Ben derim ki: Bu hadis, çok zayıftır. Hadisin râvîleri arasında
Hamza en-Nusaybî vardır ki bu şahıs çok zayıftır.
Hadis âlimlerinin Nesâî Hamza en-Nusaybî hakkındaki görüşleri:
İmam Nesâî Hamza en-Nusaybî hakkında şöyle demiştir:
"Hadisi metruktur (terkedilmiştir)." ("ed-Duafâ ve'l-Metrûkîn"; s:
39).
İmam Ahmed Hamza en-Nusaybî hakkında şöyle demiştir:
"Hadisi matruhtur (atılmıştır/kabul edilmemiştir).
Yahya b. Mâîn Hamza en-Nusaybî hakkında şöyle demiştir:
"Hiçbir şey değildir. Bir kuruş bile etmez."
Buhârî ve Râzî, Hamza en-Nusaybî hakkında şöyle demişlerdir:
"Hadisi münkerdir."
Nesâî ve Dârekutnî, Hamza en-Nusaybî hakkında şöyle
demişlerdir:
"Hadisi metruktur (terkedilmiştir)."
İbn-i Adiy Hamza en-Nusaybî hakkında şöyle demişlerdir:
"O, hadis uydurur."
İbn-i Hibban Hamza en-Nusaybî hakkında şöyle demişlerdir:
"Uydurma hadislerle sikalardan ayrılır. Öyle ki sanki o uydurma
hadislerin mutemedi gibidir. Bu sebeple ondan hadis rivâyet etmek,
helâl olmaz." (Bkz: İbn-i Cevzî; "ed-Duafâ ve'l-Metrûkîn"; c: 1, s:
237).
d). Beyhakî Hamza en-Nusaybî hakkında şöyle demiştir:
"Muhammed b. Abdullah el-Hâfız'dan, o, Ebu'l-Abbas Muhammed b. Yakub'dan, o, Yahya b. Ebî Tâlib'den, o, İshak b. Ebî Tâlib'den, o, İshak b. Mansur'dan, o, İsa b. Abdurrahman es-Sülemî'den, o, İshak'tan, o, Sıle'den, o da Huzeyfe'den -Allah ondan
8
râzı olsun- bize haber verdiğine göre Huzeyfe hanımına şöyle
demiştir.
"Cennette eşim olmak istiyorsan,benden sonra evlenme! Çünkü
kadın,cennette dünyada iken nikâhında öldüğü son kocasının eşidir.
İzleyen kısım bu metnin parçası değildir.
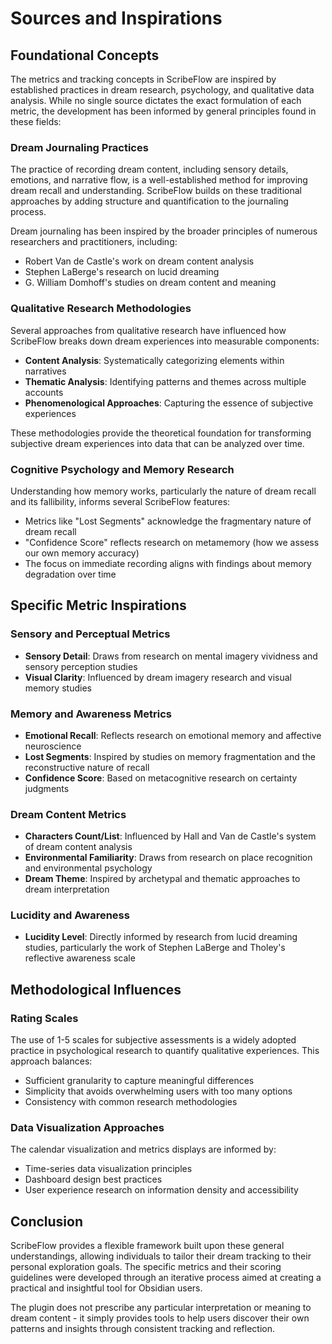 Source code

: # Sources and Inspirations

## Foundational Concepts

The metrics and tracking concepts in ScribeFlow are inspired by established practices in dream research, psychology, and qualitative data analysis. While no single source dictates the exact formulation of each metric, the development has been informed by general principles found in these fields:

### Dream Journaling Practices

The practice of recording dream content, including sensory details, emotions, and narrative flow, is a well-established method for improving dream recall and understanding. ScribeFlow builds on these traditional approaches by adding structure and quantification to the journaling process.

Dream journaling has been inspired by the broader principles of numerous researchers and practitioners, including:

- Robert Van de Castle's work on dream content analysis
- Stephen LaBerge's research on lucid dreaming
- G. William Domhoff's studies on dream content and meaning

### Qualitative Research Methodologies

Several approaches from qualitative research have influenced how ScribeFlow breaks down dream experiences into measurable components:

- **Content Analysis**: Systematically categorizing elements within narratives
- **Thematic Analysis**: Identifying patterns and themes across multiple accounts
- **Phenomenological Approaches**: Capturing the essence of subjective experiences

These methodologies provide the theoretical foundation for transforming subjective dream experiences into data that can be analyzed over time.

### Cognitive Psychology and Memory Research

Understanding how memory works, particularly the nature of dream recall and its fallibility, informs several ScribeFlow features:

- Metrics like "Lost Segments" acknowledge the fragmentary nature of dream recall
- "Confidence Score" reflects research on metamemory (how we assess our own memory accuracy)
- The focus on immediate recording aligns with findings about memory degradation over time

## Specific Metric Inspirations

### Sensory and Perceptual Metrics

- **Sensory Detail**: Draws from research on mental imagery vividness and sensory perception studies
- **Visual Clarity**: Influenced by dream imagery research and visual memory studies

### Memory and Awareness Metrics

- **Emotional Recall**: Reflects research on emotional memory and affective neuroscience
- **Lost Segments**: Inspired by studies on memory fragmentation and the reconstructive nature of recall
- **Confidence Score**: Based on metacognitive research on certainty judgments

### Dream Content Metrics

- **Characters Count/List**: Influenced by Hall and Van de Castle's system of dream content analysis
- **Environmental Familiarity**: Draws from research on place recognition and environmental psychology
- **Dream Theme**: Inspired by archetypal and thematic approaches to dream interpretation

### Lucidity and Awareness

- **Lucidity Level**: Directly informed by research from lucid dreaming studies, particularly the work of Stephen LaBerge and Tholey's reflective awareness scale

## Methodological Influences

### Rating Scales

The use of 1-5 scales for subjective assessments is a widely adopted practice in psychological research to quantify qualitative experiences. This approach balances:

- Sufficient granularity to capture meaningful differences
- Simplicity that avoids overwhelming users with too many options
- Consistency with common research methodologies

### Data Visualization Approaches

The calendar visualization and metrics displays are informed by:

- Time-series data visualization principles
- Dashboard design best practices
- User experience research on information density and accessibility

## Conclusion

ScribeFlow provides a flexible framework built upon these general understandings, allowing individuals to tailor their dream tracking to their personal exploration goals. The specific metrics and their scoring guidelines were developed through an iterative process aimed at creating a practical and insightful tool for Obsidian users.

The plugin does not prescribe any particular interpretation or meaning to dream content - it simply provides tools to help users discover their own patterns and insights through consistent tracking and reflection.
Bunun içindir ki Allah Teâlâ Peygamber -sallallahu aleyhi ve
sellem-'in eşlerine kendisinden sonra evlenmelerini onlara haram
kılmıştır. Çünkü onlar, Peygamber -sallallahu aleyhi ve sellem-'in
cennetteki eşleridir." (Sünen, c: 7, s: 69. Silsiletu'l-Ehâdîsi's-Sahîha",
hadis no: 1281).
Ben derim ki: Bu hadiste İshak es-Subey'î vardır ki o, hem
müdellis, hem de hadisleri karıştırmıştır. Bu sebeple bu eser, zayıftır.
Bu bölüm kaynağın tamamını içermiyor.